Kernelized Support Tensor Train Machines

Abstract

Tensor, a multi-dimensional data structure, has been exploited recently in the machine learning community. Traditional machine learning approaches are vector- or matrix-based, and cannot handle tensorial data directly. In this paper, we propose a tensor train (TT)-based kernel technique for the first time, and apply it to the conventional support vector machine (SVM) for high-dimensional image classification with very small number of training samples. Specifically, we propose a kernelized support tensor train machine that accepts tensorial input and preserves the intrinsic kernel property. The main contributions are threefold. First, we propose a TT-based feature mapping procedure that maintains the TT structure in the feature space. Second, we demonstrate two ways to construct the TT-based kernel function while considering consistency with the TT inner product and preservation of information. Third, we show that it is possible to apply different kernel functions on different data modes.

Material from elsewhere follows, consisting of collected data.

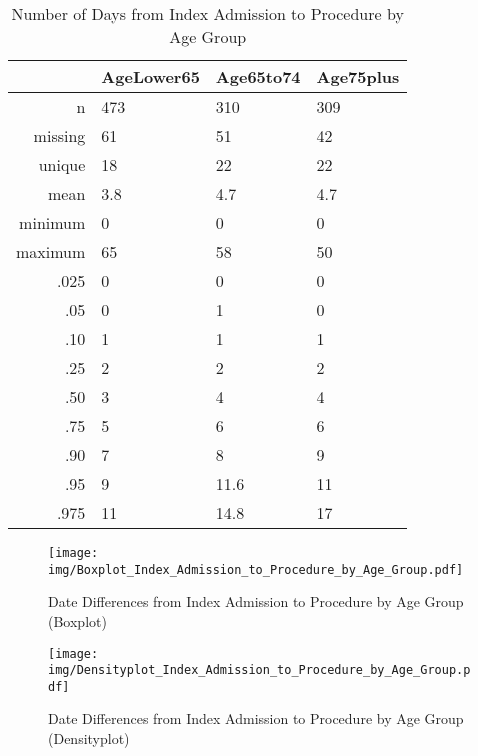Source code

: \documentclass[a4paper]{report}
\begin{document}
\begin{itemize}
{%
\begin{table}[ht]
\centering
\begin{tabular}{rlll}
  \toprule
 & AgeLower65 & Age65to74 & Age75plus \\ 
  \midrule
n & 473 & 310 & 309 \\ 
  missing & 61 & 51 & 42 \\ 
  unique & 18 & 22 & 22 \\ 
  mean & 3.8 & 4.7 & 4.7 \\ 
  minimum & 0 & 0 & 0 \\ 
  maximum & 65 & 58 & 50 \\ 
  .025 & 0 & 0 & 0 \\ 
  .05 & 0 & 1 & 0 \\ 
  .10 & 1 & 1 & 1 \\ 
  .25 & 2 & 2 & 2 \\ 
  .50 & 3 & 4 & 4 \\ 
  .75 & 5 & 6 & 6 \\ 
  .90 & 7 & 8 & 9 \\ 
  .95 & 9 & 11.6 & 11 \\ 
  .975 & 11 & 14.8 & 17 \\ 
   \bottomrule
\end{tabular}
\caption{Number of Days from Index Admission to Procedure by Age Group} 
\end{table}
\begin{figure}
  \centering
  \caption{Date Differences from Index Admission to Procedure by Age Group (Boxplot)}
  \label{Boxplot: Date Differences from Index Admission to Procedure by Age Group}
\texttt{[image: img/Boxplot\_Index\_Admission\_to\_Procedure\_by\_Age\_Group.pdf]}\end{figure}


\begin{figure}
  \centering
  \caption{Date Differences from Index Admission to Procedure by Age Group (Densityplot)}
  \label{Density: Date Differences from Index Admission to Procedure by Age Group}
\texttt{[image: img/Densityplot\_Index\_Admission\_to\_Procedure\_by\_Age\_Group.pdf]}\end{figure}



\clearpage

}
\end{itemize}
\end{document}
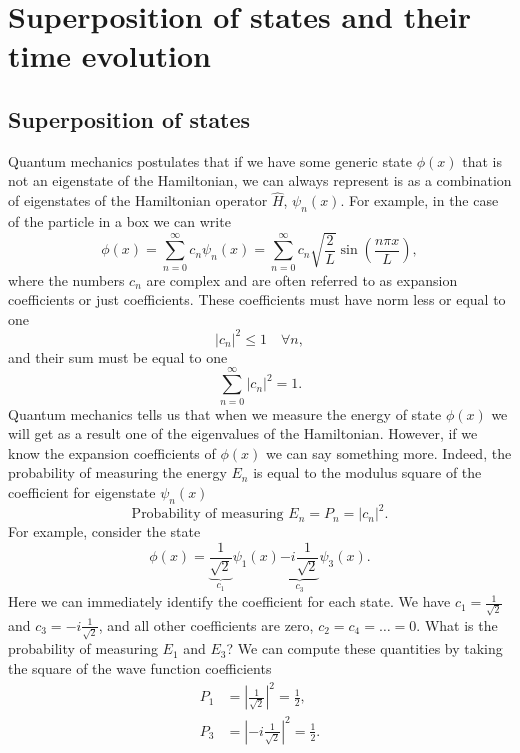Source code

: \documentclass[../Main/chem331-notes.tex]{subfiles}
\begin{document}
\setcounter{section}{7}

\section{Superposition of states and their time evolution}
\subsection{Superposition of states}
Quantum mechanics postulates that if we have some generic state $\phi(x)$ that is not an eigenstate of the Hamiltonian, we can always represent is as a combination of eigenstates of the Hamiltonian operator $\hat{H}$, $\psi_n(x)$. For example, in the case of the particle in a box we can write
\begin{equation}
\label{eq:super:superposition}
\phi(x) = \sum_{n = 0}^\infty c_n \psi_n(x) = \sum_{n = 0}^\infty c_n \sqrt{\frac{2}{L}} \sin\left(\frac{n \pi x}{L}\right),
\end{equation}
where the numbers $c_n$ are complex and are often referred to as expansion coefficients or just coefficients.
These coefficients must have norm less or equal to one
\begin{equation}
|c_n|^2 \leq 1 \quad \forall n,
\end{equation}
and their sum must be equal to one
\begin{equation}
\sum_{n = 0}^\infty |c_n|^2 = 1.
\end{equation}
Quantum mechanics tells us that when we measure the energy of state $\phi(x)$ we will get as a result one of the eigenvalues of the Hamiltonian.
However, if we know the expansion coefficients of $\phi(x)$ we can say something more.
Indeed, the probability of measuring the energy $E_n$ is equal to the modulus square of the coefficient for eigenstate $\psi_n(x)$
\begin{equation}
\text{Probability of measuring } E_n = P_n = |c_n|^2.
\end{equation}
For example, consider the state
\begin{equation}
\phi(x) = \underbrace{\frac{1}{\sqrt{2}}}_{c_1} \psi_1(x) \underbrace{- i \frac{1}{\sqrt{2}}}_{c_3} \psi_3(x).
\end{equation}
Here we can immediately identify the coefficient for each state. We have $c_1 = \frac{1}{\sqrt{2}}$ and $c_3 = - i \frac{1}{\sqrt{2}}$, and all other coefficients are zero, $c_2 = c_4 = \ldots = 0$.
What is the probability of measuring $E_1$ and $E_3$? We can compute these quantities by taking the square of the wave function coefficients
\begin{equation}
\begin{split}
P_1 &= \left|\frac{1}{\sqrt{2}}\right|^2 = \frac{1}{2},\\
P_3 &= \left|-i\frac{1}{\sqrt{2}}\right|^2 = \frac{1}{2}.
\end{split}
\end{equation}
\end{document}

In principle, our method tensorizes the standard SVM on its input structure and kernel mapping scheme. This reduces the storage and computation complexity of kernel matrix construction from exponential to polynomial. The validity proof and computation complexity of the proposed TT-based kernel functions are provided elaborately. Extensive experiments are performed on high-dimensional fMRI and color images datasets, which demonstrates the superiority of the proposed scheme compared with the state-of-the-art techniques.